Date: Thu, 25 Oct 2007 09:40:20 -0700
Reply-To: "Nordlund, Dan (DSHS/RDA)" <NordlDJ@DSHS.WA.GOV>
Sender: "SAS(r) Discussion" <SAS-L@LISTSERV.UGA.EDU>
From: "Nordlund, Dan (DSHS/RDA)" <NordlDJ@DSHS.WA.GOV>
Subject: Re: Selecting a Random Sample
In-Reply-To: <1193327691.207572.41890@22g2000hsm.googlegroups.com>
Content-Type: text/plain; charset=iso-8859-1
I missed the original post.
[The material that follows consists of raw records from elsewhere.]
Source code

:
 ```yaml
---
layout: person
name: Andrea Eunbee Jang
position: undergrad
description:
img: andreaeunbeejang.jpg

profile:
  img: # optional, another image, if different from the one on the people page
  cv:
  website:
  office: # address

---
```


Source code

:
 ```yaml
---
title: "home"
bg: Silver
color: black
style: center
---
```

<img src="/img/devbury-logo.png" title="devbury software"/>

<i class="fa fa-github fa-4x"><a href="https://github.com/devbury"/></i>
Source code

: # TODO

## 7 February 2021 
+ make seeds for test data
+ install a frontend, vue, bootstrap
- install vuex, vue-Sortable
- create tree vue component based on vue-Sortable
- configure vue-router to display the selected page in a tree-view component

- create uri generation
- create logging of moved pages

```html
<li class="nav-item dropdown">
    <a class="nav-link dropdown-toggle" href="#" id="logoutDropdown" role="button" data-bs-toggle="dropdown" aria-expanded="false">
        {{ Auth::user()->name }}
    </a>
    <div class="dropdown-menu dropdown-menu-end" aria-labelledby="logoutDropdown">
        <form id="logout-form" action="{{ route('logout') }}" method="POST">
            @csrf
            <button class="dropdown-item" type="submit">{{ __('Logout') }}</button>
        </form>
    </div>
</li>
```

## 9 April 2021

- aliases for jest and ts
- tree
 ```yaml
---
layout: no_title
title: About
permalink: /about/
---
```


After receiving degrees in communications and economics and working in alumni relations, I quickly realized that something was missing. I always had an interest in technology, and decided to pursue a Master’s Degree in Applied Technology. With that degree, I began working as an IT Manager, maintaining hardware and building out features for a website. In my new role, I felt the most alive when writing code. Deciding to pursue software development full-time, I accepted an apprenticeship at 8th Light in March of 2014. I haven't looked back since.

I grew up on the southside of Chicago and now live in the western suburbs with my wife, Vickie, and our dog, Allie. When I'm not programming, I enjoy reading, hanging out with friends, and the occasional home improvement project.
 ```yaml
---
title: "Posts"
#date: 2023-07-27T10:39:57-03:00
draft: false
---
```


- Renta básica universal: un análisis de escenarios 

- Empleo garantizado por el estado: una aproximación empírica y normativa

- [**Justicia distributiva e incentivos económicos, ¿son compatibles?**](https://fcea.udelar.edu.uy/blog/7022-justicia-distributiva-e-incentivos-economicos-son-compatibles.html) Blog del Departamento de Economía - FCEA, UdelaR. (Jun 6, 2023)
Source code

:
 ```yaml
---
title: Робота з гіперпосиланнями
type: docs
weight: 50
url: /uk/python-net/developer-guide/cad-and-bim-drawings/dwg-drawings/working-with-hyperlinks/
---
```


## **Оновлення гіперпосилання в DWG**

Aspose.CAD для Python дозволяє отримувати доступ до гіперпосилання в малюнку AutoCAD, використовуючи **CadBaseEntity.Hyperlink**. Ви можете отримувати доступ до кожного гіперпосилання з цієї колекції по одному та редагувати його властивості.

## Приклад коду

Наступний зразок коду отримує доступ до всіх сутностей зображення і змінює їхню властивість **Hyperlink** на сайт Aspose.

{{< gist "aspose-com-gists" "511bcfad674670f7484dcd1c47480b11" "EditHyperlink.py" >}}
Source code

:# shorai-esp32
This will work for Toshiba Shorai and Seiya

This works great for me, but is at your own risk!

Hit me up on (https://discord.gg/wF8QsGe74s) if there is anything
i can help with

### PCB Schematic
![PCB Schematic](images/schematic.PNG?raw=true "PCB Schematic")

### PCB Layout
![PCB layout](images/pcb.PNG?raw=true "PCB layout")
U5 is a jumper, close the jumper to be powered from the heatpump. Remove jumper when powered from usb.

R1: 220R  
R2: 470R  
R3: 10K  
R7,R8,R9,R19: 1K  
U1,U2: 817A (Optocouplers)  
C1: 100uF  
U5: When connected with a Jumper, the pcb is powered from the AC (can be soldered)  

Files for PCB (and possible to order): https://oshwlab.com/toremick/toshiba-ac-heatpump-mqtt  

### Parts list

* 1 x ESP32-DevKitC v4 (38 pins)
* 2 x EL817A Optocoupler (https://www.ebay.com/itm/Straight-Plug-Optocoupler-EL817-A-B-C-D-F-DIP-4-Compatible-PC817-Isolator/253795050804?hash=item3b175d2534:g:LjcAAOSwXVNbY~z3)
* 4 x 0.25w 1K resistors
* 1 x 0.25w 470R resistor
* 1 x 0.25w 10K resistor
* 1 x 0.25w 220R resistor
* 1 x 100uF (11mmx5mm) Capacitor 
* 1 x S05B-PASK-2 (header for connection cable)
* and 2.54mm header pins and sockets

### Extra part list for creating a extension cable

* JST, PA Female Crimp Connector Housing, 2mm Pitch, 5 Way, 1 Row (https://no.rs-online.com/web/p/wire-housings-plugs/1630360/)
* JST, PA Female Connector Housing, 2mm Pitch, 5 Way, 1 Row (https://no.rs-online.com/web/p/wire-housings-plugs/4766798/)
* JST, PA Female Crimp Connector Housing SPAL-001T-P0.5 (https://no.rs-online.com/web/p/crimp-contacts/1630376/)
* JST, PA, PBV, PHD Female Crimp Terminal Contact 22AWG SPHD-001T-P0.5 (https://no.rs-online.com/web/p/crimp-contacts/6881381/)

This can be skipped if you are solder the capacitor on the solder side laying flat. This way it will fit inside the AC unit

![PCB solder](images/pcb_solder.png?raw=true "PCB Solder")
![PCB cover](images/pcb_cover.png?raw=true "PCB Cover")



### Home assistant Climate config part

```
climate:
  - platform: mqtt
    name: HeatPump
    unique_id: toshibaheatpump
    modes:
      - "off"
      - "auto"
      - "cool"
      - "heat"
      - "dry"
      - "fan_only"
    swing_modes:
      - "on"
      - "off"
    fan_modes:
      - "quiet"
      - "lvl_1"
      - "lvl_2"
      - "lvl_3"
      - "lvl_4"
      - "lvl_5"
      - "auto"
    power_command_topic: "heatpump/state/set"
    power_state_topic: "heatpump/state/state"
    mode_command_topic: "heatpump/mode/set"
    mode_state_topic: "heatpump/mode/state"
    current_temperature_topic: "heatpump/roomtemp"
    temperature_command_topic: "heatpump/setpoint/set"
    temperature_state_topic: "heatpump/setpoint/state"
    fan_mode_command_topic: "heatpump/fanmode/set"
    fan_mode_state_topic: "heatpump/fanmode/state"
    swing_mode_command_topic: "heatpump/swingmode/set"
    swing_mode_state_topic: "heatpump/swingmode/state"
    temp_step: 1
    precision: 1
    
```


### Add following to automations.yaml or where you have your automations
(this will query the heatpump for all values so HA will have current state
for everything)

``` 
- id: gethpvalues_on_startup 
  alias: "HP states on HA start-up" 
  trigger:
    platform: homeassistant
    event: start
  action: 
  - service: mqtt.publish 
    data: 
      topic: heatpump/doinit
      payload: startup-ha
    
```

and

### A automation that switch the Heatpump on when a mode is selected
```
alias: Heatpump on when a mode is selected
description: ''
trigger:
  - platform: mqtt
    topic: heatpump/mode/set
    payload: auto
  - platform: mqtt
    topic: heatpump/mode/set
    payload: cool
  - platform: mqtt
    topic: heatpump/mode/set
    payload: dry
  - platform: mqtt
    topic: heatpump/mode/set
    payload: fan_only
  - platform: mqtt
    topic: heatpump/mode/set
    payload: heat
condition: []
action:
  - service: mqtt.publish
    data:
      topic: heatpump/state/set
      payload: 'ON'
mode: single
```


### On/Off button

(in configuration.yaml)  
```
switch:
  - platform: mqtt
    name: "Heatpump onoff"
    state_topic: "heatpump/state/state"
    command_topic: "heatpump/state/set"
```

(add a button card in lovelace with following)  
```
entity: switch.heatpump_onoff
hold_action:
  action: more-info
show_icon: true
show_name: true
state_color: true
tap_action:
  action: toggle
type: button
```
I don't know if the original poster wants to get a 20% sample of just the IDs or wants all the records for the 20% sample of IDs. Here is one way of getting either.
data sample;
in_sample=uniform(32751) LT .2;
do until(last.ID);
set a;
by ID;
**if you want all records of your 20% sample, output here;
if in_sample then output;
end;
**if you want only the IDs, then output here;
**if in_sample then output;run;
Hope this is helpful,
Dan
Daniel J. Nordlund
Research and Data Analysis
Washington State Department of Social and Health Services
Olympia, WA 98504-5204
> -----Original Message-----
> From: SAS(r) Discussion [mailto:SAS-L@LISTSERV.UGA.EDU] On
> Behalf Of Shiling Zhang
> Sent: Thursday, October 25, 2007 8:55 AM
> To: SAS-L@LISTSERV.UGA.EDU
> Subject: Re: Selecting a Random Sample
>
> On Oct 24, 3:12 am, a...@hotmail.com wrote:
> > Hello,
> >
> > My data has the following format:
> > Data A;
> > ID Year Type
> > 1 1999 A
> > 1 2000 A
> > 1 2001 B
> > 1 2001 C
> > 2 1988 H
> > 3 1989 C
> > 4 2001 G
> > 4 1998 Y
> > 5 2001 B
> >
> > I want to select a random 20% sample of the IDs.
> >
> > So for example,
> >
> > The output could be:
> >
> > 4 2001 G
> > 4 1998 Y
> >
> > or the output could be:
> >
> > 5 2001 B
> >
> > The way I approach it is:
> > Data B;
> > set A;
> > by ID;
> > retain X;
> > if first.ID then X = ranuni(4544);
> > run;
> >
> > Data C;
> > set B;
> > if X < 0.20 then output;
> > end;
> >
> > This way I would extract 20% of the IDs. My question is: is there a
> > better/more efficient way to do this?
> >
> > Thanks.
>
> Here is a one pass in data step. I hope some one can come up with
> "proc surveyselect".
>
> data t1;
> do i = 1 to 10;
> do j=1 to mod(i,3)+1;
> output;
> end;
> end;
> run;
>
> proc print data=t1; run;
>
> proc sql noprint;
> select count (distinct i) into: tot_i
> from t1;
> quit;
>
> %put >>>&tot_i<<<;
> **sample percent of by variable;
> %let p=0.4;
>
> data sample;
> retain p0 p &p tot_i &tot_i;
> seed=90876;
> n0=p0*&tot_i;
> rate=(ranuni( seed )<p);
> s+rate;
>
> do until( last.i);
> set t1 nobs=n;
> by i;
> if rate then output;
> end;
>
> *stop rule;
> if s>=p0*&tot_i then stop;
> *update p base upon the current one is select or not;
> if rate then p=(p*tot_i-1)/(tot_i + (-1));
> else p=(p* tot_i)/(tot_i + (-1)) ;
> tot_i + (-1);
> keep i j p0 seed;
> run;
>
> proc print data=sample; run;
>
> HTH.
>
>
|